Окунувшись в Нью-Йоркский быт с головой, как в омут, Довлатов надеялся, что в стране, являвшейся символом свободы, он, наконец, обретет то, что искал. Сбылось многое. Онстал популярен, его издавали и читали. Он начал зарабатывать и исчезла необходимость прятаться за образом романтического пьяницы. Но главное так и не появилось. Оказалось, что за океаном понятие «Свободы» существует несколько в ином аспекте, чем это представлялось экзальтированным русским эмигрантам. Тут царит власть денег и главным делом жизни вдруг оказывается необходимость платить по счетам! И не так как это можно было позволить себе в СССР, накапливая задолженности годами. А немедленно, строго и неумолимо. Спасла, конечно, верная Елена. Рациональный ангел бытия. Позже Сергей наверстает. Будет радио, будет газета, будут публикации в самых престижных журналах США. И будут деньги. Такие, о которых они даже не мечтали, уезжая. Но почему же остается та же самая щемящая пустота внутри?

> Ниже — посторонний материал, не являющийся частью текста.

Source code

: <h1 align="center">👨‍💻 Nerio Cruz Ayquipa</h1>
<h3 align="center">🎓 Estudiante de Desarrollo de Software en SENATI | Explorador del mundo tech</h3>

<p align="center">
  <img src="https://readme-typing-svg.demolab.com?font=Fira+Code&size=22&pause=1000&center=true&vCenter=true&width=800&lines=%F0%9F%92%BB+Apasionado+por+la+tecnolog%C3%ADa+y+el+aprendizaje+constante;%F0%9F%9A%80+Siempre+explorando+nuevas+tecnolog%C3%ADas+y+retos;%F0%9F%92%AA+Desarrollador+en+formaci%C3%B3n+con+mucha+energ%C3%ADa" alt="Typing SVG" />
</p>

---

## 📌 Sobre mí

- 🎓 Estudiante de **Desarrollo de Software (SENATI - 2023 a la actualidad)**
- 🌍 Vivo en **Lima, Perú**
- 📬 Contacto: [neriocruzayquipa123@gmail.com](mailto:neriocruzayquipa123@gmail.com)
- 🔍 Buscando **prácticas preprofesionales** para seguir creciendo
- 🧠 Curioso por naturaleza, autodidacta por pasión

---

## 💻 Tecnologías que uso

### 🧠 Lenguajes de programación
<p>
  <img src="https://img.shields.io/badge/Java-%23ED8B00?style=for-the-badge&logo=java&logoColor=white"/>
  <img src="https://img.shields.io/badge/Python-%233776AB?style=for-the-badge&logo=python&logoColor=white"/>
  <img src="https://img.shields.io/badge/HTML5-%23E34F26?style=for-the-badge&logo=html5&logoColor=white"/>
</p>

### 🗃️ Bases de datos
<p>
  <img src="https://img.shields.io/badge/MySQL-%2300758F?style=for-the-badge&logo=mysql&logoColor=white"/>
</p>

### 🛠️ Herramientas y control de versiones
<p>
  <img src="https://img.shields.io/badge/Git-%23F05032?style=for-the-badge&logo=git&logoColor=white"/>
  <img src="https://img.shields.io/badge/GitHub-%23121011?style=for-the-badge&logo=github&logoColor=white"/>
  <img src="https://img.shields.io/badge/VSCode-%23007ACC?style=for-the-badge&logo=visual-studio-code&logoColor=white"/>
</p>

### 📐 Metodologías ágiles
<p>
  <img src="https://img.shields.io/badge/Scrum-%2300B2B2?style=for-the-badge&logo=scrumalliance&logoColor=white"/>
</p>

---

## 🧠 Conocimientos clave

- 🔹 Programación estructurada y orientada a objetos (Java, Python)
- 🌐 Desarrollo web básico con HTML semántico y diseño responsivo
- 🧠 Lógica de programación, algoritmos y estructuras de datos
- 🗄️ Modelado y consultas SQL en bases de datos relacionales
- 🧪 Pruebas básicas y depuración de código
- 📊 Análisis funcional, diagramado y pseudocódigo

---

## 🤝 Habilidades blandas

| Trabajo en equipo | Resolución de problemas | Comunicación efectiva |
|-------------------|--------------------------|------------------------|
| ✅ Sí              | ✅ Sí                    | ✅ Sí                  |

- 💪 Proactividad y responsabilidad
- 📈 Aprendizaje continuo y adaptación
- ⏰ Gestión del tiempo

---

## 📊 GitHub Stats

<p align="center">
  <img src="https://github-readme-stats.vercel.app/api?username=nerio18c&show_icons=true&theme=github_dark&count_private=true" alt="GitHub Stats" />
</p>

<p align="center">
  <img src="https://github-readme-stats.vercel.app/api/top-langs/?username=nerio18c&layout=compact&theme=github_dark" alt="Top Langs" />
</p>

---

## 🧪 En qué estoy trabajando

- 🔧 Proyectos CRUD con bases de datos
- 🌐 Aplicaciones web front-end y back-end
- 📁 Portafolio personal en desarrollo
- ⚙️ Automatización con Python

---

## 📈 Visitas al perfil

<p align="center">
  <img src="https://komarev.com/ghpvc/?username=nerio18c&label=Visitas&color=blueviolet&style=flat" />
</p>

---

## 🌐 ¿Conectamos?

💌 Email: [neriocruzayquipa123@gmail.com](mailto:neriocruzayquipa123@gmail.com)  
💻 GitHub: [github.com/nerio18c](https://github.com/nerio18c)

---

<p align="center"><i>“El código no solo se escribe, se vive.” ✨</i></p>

«Я ненавижу кладбищенские церемонии. Мне всегда хотелось крикнуть: “Ему наплевать. Будьте снисходительнее к живым. То есть, к
е, например”».
Он умер молодым, на пике своей популярности, так и не найдя своей прекрасной Дамы по имени Свобода. Мне доставляет искреннюю радость думать о том, что все-таки он иногда мог быть счастливым, глядя на сборники собственных рассказов на книжных полках Нью-Йоркской квартиры. Он очень хотел, чтобы об этом узнали в СССР. Он представлял себе, как пойдет по улице Рубинштейна, зайдет в «Сайгон», возьмет «маленький двойной» и будет рассказывать друзьям о том, что в общем-то «там» – делать нечего», но зато издали, наконец, издали!!! А это дорогого стоит… Но не случилось, не успел. Он же не собирался умирать так рано.
Всем ясно, что у гениев должны быть знакомые. Но кто поверит, что его знакомый – гений?!
В действительности, так многие и не поверили… В том числе и первая возлюбленная жена Ася. Ну, да Бог им судья. А мы верим. Даже не верим, а знаем.Земля пухом тебе Сереженька! Свобода теперь с тобой!